Once the dog’s coat is completely dry, brush them again using the undercoat rake to remove any more dead fur released through the washing and drying process.

Help! My Husky Got Sprayed By A Skunk!

That Husky curiosity has gotten more than one Husky sprayed by skunk. It is the worst possible smell that you can imagine that does not wash off using regular soap or shampoo. There are some special washes that you can buy but if your dog gets sprayed you really don’t have time to go shopping. You will want to wash of the horrible stench as soon as possible with materials that you may already have around the house.
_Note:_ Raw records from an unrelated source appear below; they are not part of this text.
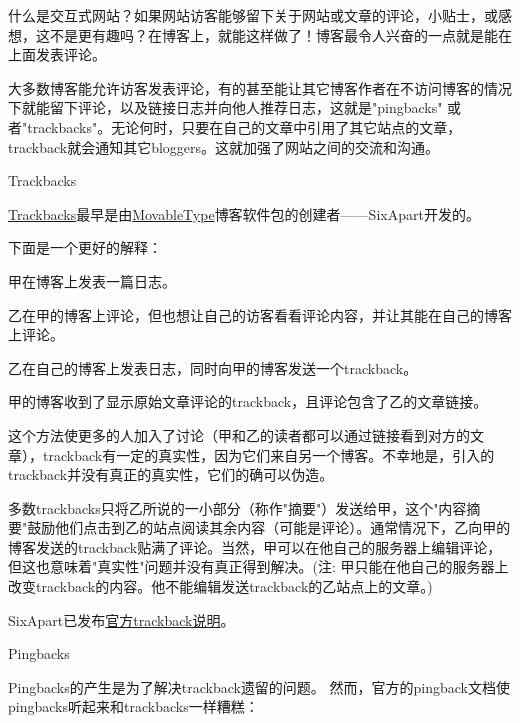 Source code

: 什么是交互式网站？如果网站访客能够留下关于网站或文章的评论，小贴士，或感想，这不是更有趣吗？在博客上，就能这样做了！博客最令人兴奋的一点就是能在上面发表评论。

大多数博客能允许访客发表评论，有的甚至能让其它博客作者在不访问博客的情况下就能留下评论，以及链接日志并向他人推荐日志，这就是"pingbacks" 或者"trackbacks"。无论何时，只要在自己的文章中引用了其它站点的文章， trackback就会通知其它bloggers。这就加强了网站之间的交流和沟通。

\begin{compactenum}
\item Trackbacks

\href{http://codex.wordpress.org/Glossary#Trackback}{Trackbacks}最早是由\href{http://www.movabletype.org/}{MovableType}博客软件包的创建者——SixApart开发的。


下面是一个更好的解释：
\begin{compactitem}
\item 甲在博客上发表一篇日志。
\item 乙在甲的博客上评论，但也想让自己的访客看看评论内容，并让其能在自己的博客上评论。
\item 乙在自己的博客上发表日志，同时向甲的博客发送一个trackback。
\item 甲的博客收到了显示原始文章评论的trackback，且评论包含了乙的文章链接。
\end{compactitem}

这个方法使更多的人加入了讨论（甲和乙的读者都可以通过链接看到对方的文章），trackback有一定的真实性，因为它们来自另一个博客。不幸地是，引入的trackback并没有真正的真实性，它们的确可以伪造。

多数trackbacks只将乙所说的一小部分（称作"摘要"）发送给甲，这个"内容摘要"鼓励他们点击到乙的站点阅读其余内容（可能是评论）。通常情况下，乙向甲的博客发送的trackback贴满了评论。当然，甲可以在他自己的服务器上编辑评论，但这也意味着"真实性"问题并没有真正得到解决。(注: 甲只能在他自己的服务器上改变trackback的内容。他不能编辑发送trackback的乙站点上的文章。)

SixApart已发布\href{http://www.movabletype.org/docs/mttrackback.html}{官方trackback说明}。

\item Pingbacks

Pingbacks的产生是为了解决trackback遗留的问题。 然而，官方的pingback文档使pingbacks听起来和trackbacks一样糟糕：


\end{compactenum}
So if you live in a rural area that commonly has skunks, you may want to print out this recipe and keep it handy should you even need it.
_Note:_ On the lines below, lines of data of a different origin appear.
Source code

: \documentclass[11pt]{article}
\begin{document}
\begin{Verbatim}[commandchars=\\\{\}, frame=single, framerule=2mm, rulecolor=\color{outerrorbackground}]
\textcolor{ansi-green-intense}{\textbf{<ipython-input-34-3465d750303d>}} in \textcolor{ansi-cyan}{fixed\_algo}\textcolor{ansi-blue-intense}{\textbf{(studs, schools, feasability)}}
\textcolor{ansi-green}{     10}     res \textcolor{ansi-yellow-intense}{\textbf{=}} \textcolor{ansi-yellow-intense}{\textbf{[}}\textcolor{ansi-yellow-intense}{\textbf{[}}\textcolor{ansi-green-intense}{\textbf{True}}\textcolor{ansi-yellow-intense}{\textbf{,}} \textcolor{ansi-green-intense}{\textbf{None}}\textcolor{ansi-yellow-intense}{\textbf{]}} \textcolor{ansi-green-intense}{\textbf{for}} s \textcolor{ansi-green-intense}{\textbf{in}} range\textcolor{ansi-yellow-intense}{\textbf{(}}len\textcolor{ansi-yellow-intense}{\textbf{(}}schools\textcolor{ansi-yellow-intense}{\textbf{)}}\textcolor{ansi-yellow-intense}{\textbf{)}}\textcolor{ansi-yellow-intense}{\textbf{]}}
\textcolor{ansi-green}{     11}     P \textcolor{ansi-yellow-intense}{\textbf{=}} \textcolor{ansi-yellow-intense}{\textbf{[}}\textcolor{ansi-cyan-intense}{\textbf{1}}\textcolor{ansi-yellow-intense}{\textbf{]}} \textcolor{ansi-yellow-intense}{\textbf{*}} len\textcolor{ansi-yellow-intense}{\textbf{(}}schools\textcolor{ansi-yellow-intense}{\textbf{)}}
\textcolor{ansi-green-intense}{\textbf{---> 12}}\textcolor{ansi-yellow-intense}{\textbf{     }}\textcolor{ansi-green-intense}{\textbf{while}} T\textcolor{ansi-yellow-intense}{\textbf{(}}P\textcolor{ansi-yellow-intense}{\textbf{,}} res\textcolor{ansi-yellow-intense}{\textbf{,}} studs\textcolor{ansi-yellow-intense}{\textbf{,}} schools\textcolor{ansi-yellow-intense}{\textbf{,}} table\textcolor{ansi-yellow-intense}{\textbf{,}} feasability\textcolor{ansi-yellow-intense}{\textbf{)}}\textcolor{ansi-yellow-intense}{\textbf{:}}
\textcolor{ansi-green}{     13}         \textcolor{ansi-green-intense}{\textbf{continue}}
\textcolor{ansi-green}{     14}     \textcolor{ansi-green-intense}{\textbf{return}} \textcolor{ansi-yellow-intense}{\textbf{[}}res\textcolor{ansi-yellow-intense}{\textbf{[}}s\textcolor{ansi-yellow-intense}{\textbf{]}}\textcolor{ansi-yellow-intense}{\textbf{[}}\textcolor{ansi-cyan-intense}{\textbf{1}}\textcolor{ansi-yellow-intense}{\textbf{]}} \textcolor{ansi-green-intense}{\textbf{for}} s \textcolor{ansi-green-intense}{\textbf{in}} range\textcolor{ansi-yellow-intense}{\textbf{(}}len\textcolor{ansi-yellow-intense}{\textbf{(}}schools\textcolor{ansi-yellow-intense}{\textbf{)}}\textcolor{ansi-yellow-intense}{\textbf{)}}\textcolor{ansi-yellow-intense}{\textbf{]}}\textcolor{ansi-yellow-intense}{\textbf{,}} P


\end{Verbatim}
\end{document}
Homemade Skunk Spray Bathing Solution

Equipment Needed:
-A large plastic bucket (do not use a metal bucket as it reacts with the materials used.)

Ingredients:
Into the bucket add the following ingredients:

  • One quart of 3% Hydrogen Peroxide,
  • ¼ cup of baking soda,
  • A few teaspoons of liquid dish soap.

For a large Husky sized dog you will also want to add about a quart of warm water the mixture so that you can wet down the whole dog.

Instructions:

  • Using rubber gloves, stand the dog in the tub and begin wetting him down with this solution. Work this mixture very well into the fur making sure you get deep down into the undercoat. Once the dog’s coat is saturated, leave the solution sit for 5 or more minutes or until the odour has dissipated. Thoroughly rinse the solution from the coat with water.
  • If you can still smell the skunk odour you may need to repeat this procedure again.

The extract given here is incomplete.